On Sunday, the REAL Fourth of July, we finally succumbed to the pressure of HAVING A GREAT  WEEKEND and attended our neighborhood parade and carnival, ate grilled animals and watched the bombs bursting in air.

 That tragically hip banana seated Schwinn in a sea of Trek

The annual running of the water balloon gauntlet where even the children are bloodthirsty.


My friend sent me this picture below from her phone to include me in a moment that so perfectly captured a child's delight for a sparkling night sky.

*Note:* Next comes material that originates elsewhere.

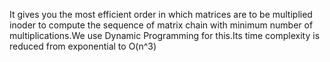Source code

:It gives you the most efficient order in which matrices are to be multiplied inoder to compute the sequence of matrix chain with minimum number of multiplications.We use Dynamic Programming for this.Its time complexity is reduced from exponential to O(n^3)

Maybe one of the first displays these guys will remember as grown ups.


While fireworks aren't such a fresh experience for me anymore, I always look to the crowd for my inspiration.  Seen through the eyes of kids on blankets with their bare toes dangling over and grasping at the cool grass or through the eyes of older adults who've seen maybe seventy or eighty Fourth of July fireworks now in their reflective lawn chair reposes, windbreakers zipped to the neck in the 85 degrees, hands in laps and ankles folded beneath their chairs in quiet anticipation.  The show starts without warning and the blue-black sky is suddenly asplash with brilliant color for only seconds at a time; an ephemeral palette of sulfur greens and purples and coral pinks in traditional umbrella bursts, occasional large and lazy gold weeping willows that twinkle gently before burning out and bright white curly whirlygigs that fizz up, up, up and out.   The pace is predictable but the sequence never is.  A new color, a new shape.  What's next?  And it all goes wild and woolly in the finale because that's the way we like it and as the last pop pops, it's suddenly quiet for a second before everyone begins clapping for miles.  The applause floats up into space to travel infinitely, a gesture of gratitude and reflection for simple beauty, freedom, family and tradition that quite literally knows no bounds.